TASK STATEMENT. Range to reproduce from the entries below: the line with "testo normativo o", the line with "per l’ordinamento, venendo", and every line in between. Give them exactly and give nothing else.

TASK DATA.

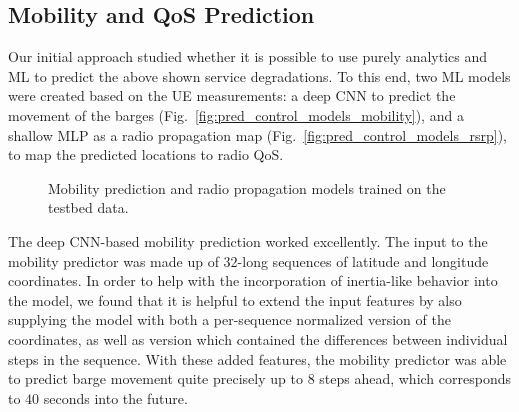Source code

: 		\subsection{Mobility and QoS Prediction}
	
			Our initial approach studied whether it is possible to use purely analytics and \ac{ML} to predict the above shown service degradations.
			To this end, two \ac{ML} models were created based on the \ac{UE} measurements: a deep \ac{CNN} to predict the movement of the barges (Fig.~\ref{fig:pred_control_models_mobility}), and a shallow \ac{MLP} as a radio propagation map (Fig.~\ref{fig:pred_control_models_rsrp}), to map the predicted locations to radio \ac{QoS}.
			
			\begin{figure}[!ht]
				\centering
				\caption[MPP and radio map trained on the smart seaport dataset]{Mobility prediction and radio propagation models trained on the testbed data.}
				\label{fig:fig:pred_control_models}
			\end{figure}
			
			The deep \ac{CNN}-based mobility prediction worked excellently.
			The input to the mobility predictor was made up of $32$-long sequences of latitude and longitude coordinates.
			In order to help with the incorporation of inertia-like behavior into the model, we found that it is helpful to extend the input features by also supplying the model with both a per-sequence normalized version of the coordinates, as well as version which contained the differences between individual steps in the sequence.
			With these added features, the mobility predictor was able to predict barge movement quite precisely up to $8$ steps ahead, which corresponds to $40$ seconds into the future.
---
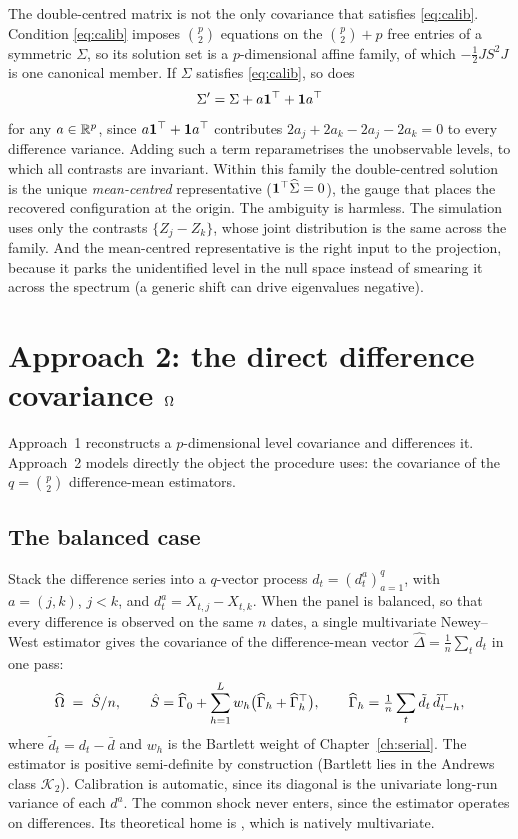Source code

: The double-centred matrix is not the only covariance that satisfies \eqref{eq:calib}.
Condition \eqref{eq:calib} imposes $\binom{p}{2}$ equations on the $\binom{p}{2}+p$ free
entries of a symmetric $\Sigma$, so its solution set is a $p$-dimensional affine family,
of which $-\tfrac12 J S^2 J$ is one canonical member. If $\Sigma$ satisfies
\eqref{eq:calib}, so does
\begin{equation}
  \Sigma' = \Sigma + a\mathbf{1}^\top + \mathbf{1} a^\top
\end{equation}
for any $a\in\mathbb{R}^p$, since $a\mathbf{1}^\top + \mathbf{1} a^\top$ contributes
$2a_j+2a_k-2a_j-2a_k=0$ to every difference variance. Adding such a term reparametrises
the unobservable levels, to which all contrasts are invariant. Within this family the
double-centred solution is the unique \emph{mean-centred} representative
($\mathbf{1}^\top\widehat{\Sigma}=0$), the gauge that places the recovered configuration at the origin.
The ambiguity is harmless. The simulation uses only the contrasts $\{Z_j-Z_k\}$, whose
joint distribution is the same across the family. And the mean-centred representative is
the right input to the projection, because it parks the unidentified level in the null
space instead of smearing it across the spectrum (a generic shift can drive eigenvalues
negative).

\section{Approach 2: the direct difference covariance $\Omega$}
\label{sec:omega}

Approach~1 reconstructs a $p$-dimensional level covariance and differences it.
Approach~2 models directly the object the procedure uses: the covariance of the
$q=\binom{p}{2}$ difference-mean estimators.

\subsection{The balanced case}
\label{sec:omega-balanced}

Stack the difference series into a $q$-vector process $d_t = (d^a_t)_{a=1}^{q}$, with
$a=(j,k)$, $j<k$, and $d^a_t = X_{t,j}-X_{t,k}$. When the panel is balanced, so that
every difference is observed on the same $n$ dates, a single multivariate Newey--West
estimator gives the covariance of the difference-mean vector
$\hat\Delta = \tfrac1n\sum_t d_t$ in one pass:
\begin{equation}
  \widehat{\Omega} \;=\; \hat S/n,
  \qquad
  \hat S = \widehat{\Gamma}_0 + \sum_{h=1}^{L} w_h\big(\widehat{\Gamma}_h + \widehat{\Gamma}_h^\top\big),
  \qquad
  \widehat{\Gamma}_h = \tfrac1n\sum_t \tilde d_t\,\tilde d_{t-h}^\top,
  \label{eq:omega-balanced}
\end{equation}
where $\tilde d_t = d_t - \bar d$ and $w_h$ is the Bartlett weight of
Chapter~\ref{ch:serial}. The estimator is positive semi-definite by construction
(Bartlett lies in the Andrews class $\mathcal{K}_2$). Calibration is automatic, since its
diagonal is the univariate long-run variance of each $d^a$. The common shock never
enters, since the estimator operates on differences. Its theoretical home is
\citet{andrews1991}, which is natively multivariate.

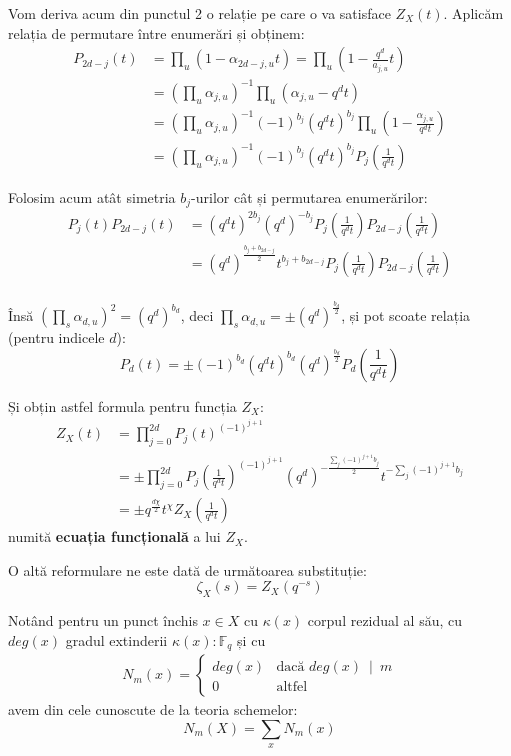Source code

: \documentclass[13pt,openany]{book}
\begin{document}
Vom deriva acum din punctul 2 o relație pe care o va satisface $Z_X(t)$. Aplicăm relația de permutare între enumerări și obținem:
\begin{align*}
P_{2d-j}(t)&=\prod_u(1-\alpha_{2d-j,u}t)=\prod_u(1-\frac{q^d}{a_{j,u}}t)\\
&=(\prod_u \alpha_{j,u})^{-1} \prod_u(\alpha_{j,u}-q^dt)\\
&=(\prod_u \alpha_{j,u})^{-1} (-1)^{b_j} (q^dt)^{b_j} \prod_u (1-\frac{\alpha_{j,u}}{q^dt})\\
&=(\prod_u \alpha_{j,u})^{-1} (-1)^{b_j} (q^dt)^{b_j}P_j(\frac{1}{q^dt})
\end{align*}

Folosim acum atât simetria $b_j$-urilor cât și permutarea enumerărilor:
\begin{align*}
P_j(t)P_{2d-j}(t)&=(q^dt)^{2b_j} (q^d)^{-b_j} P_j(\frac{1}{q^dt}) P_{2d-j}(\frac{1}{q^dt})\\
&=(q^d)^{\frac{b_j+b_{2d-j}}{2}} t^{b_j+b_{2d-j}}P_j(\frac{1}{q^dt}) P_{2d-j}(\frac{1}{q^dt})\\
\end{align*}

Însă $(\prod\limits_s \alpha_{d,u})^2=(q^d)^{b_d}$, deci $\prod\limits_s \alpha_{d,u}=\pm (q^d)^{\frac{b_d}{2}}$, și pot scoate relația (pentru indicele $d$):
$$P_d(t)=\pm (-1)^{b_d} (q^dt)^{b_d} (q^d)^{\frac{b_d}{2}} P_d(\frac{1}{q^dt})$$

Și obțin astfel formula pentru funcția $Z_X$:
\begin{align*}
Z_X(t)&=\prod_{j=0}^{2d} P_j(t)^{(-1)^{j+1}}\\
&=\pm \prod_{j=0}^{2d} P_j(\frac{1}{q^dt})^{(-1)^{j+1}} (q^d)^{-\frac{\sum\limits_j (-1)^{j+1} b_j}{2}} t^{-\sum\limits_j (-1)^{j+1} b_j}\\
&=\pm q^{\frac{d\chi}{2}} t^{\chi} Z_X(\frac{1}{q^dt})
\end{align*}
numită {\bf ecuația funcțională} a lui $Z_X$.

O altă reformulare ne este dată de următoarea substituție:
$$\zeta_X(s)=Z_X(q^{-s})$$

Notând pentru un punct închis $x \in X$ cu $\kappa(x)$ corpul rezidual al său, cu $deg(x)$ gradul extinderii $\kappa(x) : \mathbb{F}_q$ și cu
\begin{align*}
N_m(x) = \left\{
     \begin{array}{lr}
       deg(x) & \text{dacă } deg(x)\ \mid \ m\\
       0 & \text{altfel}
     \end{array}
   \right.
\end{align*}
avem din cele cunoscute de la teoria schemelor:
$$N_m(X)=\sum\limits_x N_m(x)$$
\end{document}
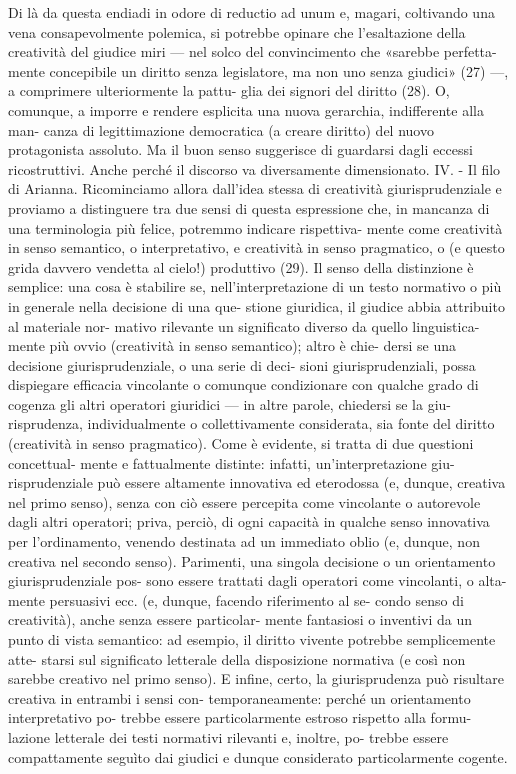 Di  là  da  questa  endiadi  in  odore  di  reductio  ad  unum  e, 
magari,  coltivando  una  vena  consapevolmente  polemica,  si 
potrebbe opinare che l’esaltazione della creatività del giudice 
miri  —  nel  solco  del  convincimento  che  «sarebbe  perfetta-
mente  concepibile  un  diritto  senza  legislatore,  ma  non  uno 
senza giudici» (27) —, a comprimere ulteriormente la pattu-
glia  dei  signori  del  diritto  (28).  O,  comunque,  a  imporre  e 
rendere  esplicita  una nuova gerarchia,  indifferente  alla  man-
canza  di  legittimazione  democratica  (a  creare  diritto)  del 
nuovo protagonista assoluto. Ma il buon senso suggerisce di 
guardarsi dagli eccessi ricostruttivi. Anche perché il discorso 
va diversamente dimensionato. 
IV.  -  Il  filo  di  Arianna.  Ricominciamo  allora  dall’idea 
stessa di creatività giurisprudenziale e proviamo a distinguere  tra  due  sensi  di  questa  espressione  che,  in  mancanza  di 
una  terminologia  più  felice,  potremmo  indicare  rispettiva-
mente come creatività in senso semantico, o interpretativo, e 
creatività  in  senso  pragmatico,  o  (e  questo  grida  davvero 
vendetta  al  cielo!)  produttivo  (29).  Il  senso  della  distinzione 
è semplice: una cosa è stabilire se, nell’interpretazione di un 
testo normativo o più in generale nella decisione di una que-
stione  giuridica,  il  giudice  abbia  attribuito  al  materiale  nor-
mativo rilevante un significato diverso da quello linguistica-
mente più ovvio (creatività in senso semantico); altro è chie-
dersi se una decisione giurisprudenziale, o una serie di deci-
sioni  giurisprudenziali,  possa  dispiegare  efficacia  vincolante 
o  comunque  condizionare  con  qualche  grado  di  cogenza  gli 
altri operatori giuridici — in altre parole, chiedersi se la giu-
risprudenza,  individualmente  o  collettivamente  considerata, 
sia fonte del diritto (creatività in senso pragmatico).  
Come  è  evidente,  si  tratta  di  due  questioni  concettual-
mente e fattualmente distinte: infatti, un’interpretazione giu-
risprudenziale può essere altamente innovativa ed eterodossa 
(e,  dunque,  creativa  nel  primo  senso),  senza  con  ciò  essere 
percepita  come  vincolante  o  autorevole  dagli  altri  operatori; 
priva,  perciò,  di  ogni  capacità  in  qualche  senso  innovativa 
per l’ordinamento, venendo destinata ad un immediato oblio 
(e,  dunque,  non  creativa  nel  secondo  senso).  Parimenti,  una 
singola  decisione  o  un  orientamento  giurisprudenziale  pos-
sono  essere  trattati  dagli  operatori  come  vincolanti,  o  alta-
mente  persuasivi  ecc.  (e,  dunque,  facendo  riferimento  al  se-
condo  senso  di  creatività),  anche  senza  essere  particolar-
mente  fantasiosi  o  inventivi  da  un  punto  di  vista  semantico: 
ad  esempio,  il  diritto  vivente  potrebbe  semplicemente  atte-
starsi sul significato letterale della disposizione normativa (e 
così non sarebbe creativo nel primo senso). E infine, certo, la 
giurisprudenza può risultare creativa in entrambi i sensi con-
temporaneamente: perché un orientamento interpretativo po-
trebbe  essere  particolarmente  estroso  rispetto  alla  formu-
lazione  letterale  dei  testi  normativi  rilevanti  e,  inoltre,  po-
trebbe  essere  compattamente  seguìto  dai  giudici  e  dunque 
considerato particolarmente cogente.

COMPLETED EXERCISE.
testo normativo o più in generale nella decisione di una que-
stione  giuridica,  il  giudice  abbia  attribuito  al  materiale  nor-
mativo rilevante un significato diverso da quello linguistica-
mente più ovvio (creatività in senso semantico); altro è chie-
dersi se una decisione giurisprudenziale, o una serie di deci-
sioni  giurisprudenziali,  possa  dispiegare  efficacia  vincolante 
o  comunque  condizionare  con  qualche  grado  di  cogenza  gli 
altri operatori giuridici — in altre parole, chiedersi se la giu-
risprudenza,  individualmente  o  collettivamente  considerata, 
sia fonte del diritto (creatività in senso pragmatico).  
Come  è  evidente,  si  tratta  di  due  questioni  concettual-
mente e fattualmente distinte: infatti, un’interpretazione giu-
risprudenziale può essere altamente innovativa ed eterodossa 
(e,  dunque,  creativa  nel  primo  senso),  senza  con  ciò  essere 
percepita  come  vincolante  o  autorevole  dagli  altri  operatori; 
priva,  perciò,  di  ogni  capacità  in  qualche  senso  innovativa 
per l’ordinamento, venendo destinata ad un immediato oblio 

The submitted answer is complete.